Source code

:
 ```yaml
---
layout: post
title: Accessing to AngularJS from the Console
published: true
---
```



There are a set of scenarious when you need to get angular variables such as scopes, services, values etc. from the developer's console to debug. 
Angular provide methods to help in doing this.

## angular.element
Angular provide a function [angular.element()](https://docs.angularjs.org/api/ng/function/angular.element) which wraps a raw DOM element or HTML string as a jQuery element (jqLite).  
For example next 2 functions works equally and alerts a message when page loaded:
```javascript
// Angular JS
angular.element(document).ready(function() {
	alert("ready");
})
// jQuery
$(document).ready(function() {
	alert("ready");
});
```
──────
→ WHAT IS NEEDED: Only the lines from the one bearing "There are a" through the end of the entries above belong in the answer, each one exactly as given.

→ WRITTEN REPLY:
There are a set of scenarious when you need to get angular variables such as scopes, services, values etc. from the developer's console to debug. 
Angular provide methods to help in doing this.

## angular.element
Angular provide a function [angular.element()](https://docs.angularjs.org/api/ng/function/angular.element) which wraps a raw DOM element or HTML string as a jQuery element (jqLite).  
For example next 2 functions works equally and alerts a message when page loaded:
```javascript
// Angular JS
angular.element(document).ready(function() {
	alert("ready");
})
// jQuery
$(document).ready(function() {
	alert("ready");
});
```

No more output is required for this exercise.